(Dataset records)
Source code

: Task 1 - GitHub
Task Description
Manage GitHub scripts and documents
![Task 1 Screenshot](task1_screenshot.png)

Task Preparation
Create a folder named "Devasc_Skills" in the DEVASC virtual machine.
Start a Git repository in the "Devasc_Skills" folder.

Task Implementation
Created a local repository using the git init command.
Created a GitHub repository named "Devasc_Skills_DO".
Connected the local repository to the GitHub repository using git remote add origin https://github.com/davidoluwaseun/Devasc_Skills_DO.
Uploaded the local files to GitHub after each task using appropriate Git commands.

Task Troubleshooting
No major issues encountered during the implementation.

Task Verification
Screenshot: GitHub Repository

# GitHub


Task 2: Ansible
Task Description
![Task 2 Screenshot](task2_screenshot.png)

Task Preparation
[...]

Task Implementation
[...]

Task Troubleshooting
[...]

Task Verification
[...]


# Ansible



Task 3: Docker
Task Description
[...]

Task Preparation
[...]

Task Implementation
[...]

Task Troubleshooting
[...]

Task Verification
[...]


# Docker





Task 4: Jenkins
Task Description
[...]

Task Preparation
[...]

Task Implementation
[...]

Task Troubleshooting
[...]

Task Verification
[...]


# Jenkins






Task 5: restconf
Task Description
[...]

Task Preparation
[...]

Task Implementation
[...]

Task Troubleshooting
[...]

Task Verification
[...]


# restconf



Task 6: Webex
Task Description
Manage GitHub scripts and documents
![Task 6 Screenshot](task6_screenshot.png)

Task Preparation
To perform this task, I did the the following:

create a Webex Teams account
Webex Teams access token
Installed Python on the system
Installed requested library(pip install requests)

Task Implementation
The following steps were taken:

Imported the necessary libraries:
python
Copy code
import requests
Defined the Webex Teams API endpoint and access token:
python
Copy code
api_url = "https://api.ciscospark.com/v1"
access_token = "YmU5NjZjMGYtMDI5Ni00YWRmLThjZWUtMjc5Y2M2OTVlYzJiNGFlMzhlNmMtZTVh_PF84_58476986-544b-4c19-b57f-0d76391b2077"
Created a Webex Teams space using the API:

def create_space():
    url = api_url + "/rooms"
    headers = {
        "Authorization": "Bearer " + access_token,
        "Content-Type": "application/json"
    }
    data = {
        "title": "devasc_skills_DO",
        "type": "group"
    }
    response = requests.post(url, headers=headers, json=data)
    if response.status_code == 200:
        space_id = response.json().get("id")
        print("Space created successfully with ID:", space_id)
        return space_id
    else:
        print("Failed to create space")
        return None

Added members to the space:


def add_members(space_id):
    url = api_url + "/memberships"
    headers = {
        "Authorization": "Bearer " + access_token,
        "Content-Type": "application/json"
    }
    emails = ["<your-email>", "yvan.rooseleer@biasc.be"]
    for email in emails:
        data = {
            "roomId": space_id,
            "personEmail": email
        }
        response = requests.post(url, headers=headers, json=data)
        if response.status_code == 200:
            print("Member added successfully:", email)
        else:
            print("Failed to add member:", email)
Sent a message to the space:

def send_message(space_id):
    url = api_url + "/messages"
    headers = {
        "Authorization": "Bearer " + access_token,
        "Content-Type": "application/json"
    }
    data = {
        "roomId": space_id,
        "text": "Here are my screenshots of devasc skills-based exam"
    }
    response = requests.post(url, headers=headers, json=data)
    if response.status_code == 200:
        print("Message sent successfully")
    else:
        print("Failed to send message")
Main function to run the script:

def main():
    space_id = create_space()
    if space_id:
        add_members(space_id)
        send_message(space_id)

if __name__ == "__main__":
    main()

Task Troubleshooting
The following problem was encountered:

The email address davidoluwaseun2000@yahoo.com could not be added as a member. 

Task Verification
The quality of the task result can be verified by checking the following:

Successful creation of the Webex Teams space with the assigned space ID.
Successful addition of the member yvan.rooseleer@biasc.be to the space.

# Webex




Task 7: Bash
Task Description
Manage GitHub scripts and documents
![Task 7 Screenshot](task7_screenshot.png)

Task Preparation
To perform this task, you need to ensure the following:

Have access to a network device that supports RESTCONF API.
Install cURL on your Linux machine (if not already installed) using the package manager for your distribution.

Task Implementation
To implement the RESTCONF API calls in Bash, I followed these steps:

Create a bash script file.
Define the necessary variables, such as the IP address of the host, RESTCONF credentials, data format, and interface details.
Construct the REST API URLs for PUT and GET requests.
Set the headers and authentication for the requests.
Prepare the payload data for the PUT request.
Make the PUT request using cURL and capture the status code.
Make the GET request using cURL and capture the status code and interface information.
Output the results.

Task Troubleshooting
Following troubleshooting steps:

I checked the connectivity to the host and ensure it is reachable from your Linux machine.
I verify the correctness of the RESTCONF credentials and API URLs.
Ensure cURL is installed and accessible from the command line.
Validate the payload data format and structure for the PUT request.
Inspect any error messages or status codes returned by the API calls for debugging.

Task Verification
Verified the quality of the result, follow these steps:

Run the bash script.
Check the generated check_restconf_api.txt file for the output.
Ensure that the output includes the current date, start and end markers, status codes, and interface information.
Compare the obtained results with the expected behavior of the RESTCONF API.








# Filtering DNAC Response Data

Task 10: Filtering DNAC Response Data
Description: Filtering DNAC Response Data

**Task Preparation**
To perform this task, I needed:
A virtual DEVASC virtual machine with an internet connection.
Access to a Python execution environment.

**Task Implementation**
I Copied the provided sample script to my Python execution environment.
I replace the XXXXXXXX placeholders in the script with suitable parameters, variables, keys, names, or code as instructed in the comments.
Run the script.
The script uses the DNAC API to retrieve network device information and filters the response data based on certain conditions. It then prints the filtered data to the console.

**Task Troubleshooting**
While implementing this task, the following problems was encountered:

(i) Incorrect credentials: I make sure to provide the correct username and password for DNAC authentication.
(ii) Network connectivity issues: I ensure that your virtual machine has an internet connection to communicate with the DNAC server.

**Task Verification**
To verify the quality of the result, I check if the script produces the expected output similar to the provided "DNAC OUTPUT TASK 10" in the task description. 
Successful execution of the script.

WHAT THE EXERCISE ASKS: The complete data above is to be written out again as it stands.

SOLUTION TO THIS EXERCISE:
Source code

: Task 1 - GitHub
Task Description
Manage GitHub scripts and documents
![Task 1 Screenshot](task1_screenshot.png)

Task Preparation
Create a folder named "Devasc_Skills" in the DEVASC virtual machine.
Start a Git repository in the "Devasc_Skills" folder.

Task Implementation
Created a local repository using the git init command.
Created a GitHub repository named "Devasc_Skills_DO".
Connected the local repository to the GitHub repository using git remote add origin https://github.com/davidoluwaseun/Devasc_Skills_DO.
Uploaded the local files to GitHub after each task using appropriate Git commands.

Task Troubleshooting
No major issues encountered during the implementation.

Task Verification
Screenshot: GitHub Repository

# GitHub


Task 2: Ansible
Task Description
![Task 2 Screenshot](task2_screenshot.png)

Task Preparation
[...]

Task Implementation
[...]

Task Troubleshooting
[...]

Task Verification
[...]


# Ansible



Task 3: Docker
Task Description
[...]

Task Preparation
[...]

Task Implementation
[...]

Task Troubleshooting
[...]

Task Verification
[...]


# Docker





Task 4: Jenkins
Task Description
[...]

Task Preparation
[...]

Task Implementation
[...]

Task Troubleshooting
[...]

Task Verification
[...]


# Jenkins






Task 5: restconf
Task Description
[...]

Task Preparation
[...]

Task Implementation
[...]

Task Troubleshooting
[...]

Task Verification
[...]


# restconf



Task 6: Webex
Task Description
Manage GitHub scripts and documents
![Task 6 Screenshot](task6_screenshot.png)

Task Preparation
To perform this task, I did the the following:

create a Webex Teams account
Webex Teams access token
Installed Python on the system
Installed requested library(pip install requests)

Task Implementation
The following steps were taken:

Imported the necessary libraries:
python
Copy code
import requests
Defined the Webex Teams API endpoint and access token:
python
Copy code
api_url = "https://api.ciscospark.com/v1"
access_token = "YmU5NjZjMGYtMDI5Ni00YWRmLThjZWUtMjc5Y2M2OTVlYzJiNGFlMzhlNmMtZTVh_PF84_58476986-544b-4c19-b57f-0d76391b2077"
Created a Webex Teams space using the API:

def create_space():
    url = api_url + "/rooms"
    headers = {
        "Authorization": "Bearer " + access_token,
        "Content-Type": "application/json"
    }
    data = {
        "title": "devasc_skills_DO",
        "type": "group"
    }
    response = requests.post(url, headers=headers, json=data)
    if response.status_code == 200:
        space_id = response.json().get("id")
        print("Space created successfully with ID:", space_id)
        return space_id
    else:
        print("Failed to create space")
        return None

Added members to the space:


def add_members(space_id):
    url = api_url + "/memberships"
    headers = {
        "Authorization": "Bearer " + access_token,
        "Content-Type": "application/json"
    }
    emails = ["<your-email>", "yvan.rooseleer@biasc.be"]
    for email in emails:
        data = {
            "roomId": space_id,
            "personEmail": email
        }
        response = requests.post(url, headers=headers, json=data)
        if response.status_code == 200:
            print("Member added successfully:", email)
        else:
            print("Failed to add member:", email)
Sent a message to the space:

def send_message(space_id):
    url = api_url + "/messages"
    headers = {
        "Authorization": "Bearer " + access_token,
        "Content-Type": "application/json"
    }
    data = {
        "roomId": space_id,
        "text": "Here are my screenshots of devasc skills-based exam"
    }
    response = requests.post(url, headers=headers, json=data)
    if response.status_code == 200:
        print("Message sent successfully")
    else:
        print("Failed to send message")
Main function to run the script:

def main():
    space_id = create_space()
    if space_id:
        add_members(space_id)
        send_message(space_id)

if __name__ == "__main__":
    main()

Task Troubleshooting
The following problem was encountered:

The email address davidoluwaseun2000@yahoo.com could not be added as a member. 

Task Verification
The quality of the task result can be verified by checking the following:

Successful creation of the Webex Teams space with the assigned space ID.
Successful addition of the member yvan.rooseleer@biasc.be to the space.

# Webex




Task 7: Bash
Task Description
Manage GitHub scripts and documents
![Task 7 Screenshot](task7_screenshot.png)

Task Preparation
To perform this task, you need to ensure the following:

Have access to a network device that supports RESTCONF API.
Install cURL on your Linux machine (if not already installed) using the package manager for your distribution.

Task Implementation
To implement the RESTCONF API calls in Bash, I followed these steps:

Create a bash script file.
Define the necessary variables, such as the IP address of the host, RESTCONF credentials, data format, and interface details.
Construct the REST API URLs for PUT and GET requests.
Set the headers and authentication for the requests.
Prepare the payload data for the PUT request.
Make the PUT request using cURL and capture the status code.
Make the GET request using cURL and capture the status code and interface information.
Output the results.

Task Troubleshooting
Following troubleshooting steps:

I checked the connectivity to the host and ensure it is reachable from your Linux machine.
I verify the correctness of the RESTCONF credentials and API URLs.
Ensure cURL is installed and accessible from the command line.
Validate the payload data format and structure for the PUT request.
Inspect any error messages or status codes returned by the API calls for debugging.

Task Verification
Verified the quality of the result, follow these steps:

Run the bash script.
Check the generated check_restconf_api.txt file for the output.
Ensure that the output includes the current date, start and end markers, status codes, and interface information.
Compare the obtained results with the expected behavior of the RESTCONF API.








# Filtering DNAC Response Data

Task 10: Filtering DNAC Response Data
Description: Filtering DNAC Response Data

**Task Preparation**
To perform this task, I needed:
A virtual DEVASC virtual machine with an internet connection.
Access to a Python execution environment.

**Task Implementation**
I Copied the provided sample script to my Python execution environment.
I replace the XXXXXXXX placeholders in the script with suitable parameters, variables, keys, names, or code as instructed in the comments.
Run the script.
The script uses the DNAC API to retrieve network device information and filters the response data based on certain conditions. It then prints the filtered data to the console.

**Task Troubleshooting**
While implementing this task, the following problems was encountered:

(i) Incorrect credentials: I make sure to provide the correct username and password for DNAC authentication.
(ii) Network connectivity issues: I ensure that your virtual machine has an internet connection to communicate with the DNAC server.

**Task Verification**
To verify the quality of the result, I check if the script produces the expected output similar to the provided "DNAC OUTPUT TASK 10" in the task description. 
Successful execution of the script.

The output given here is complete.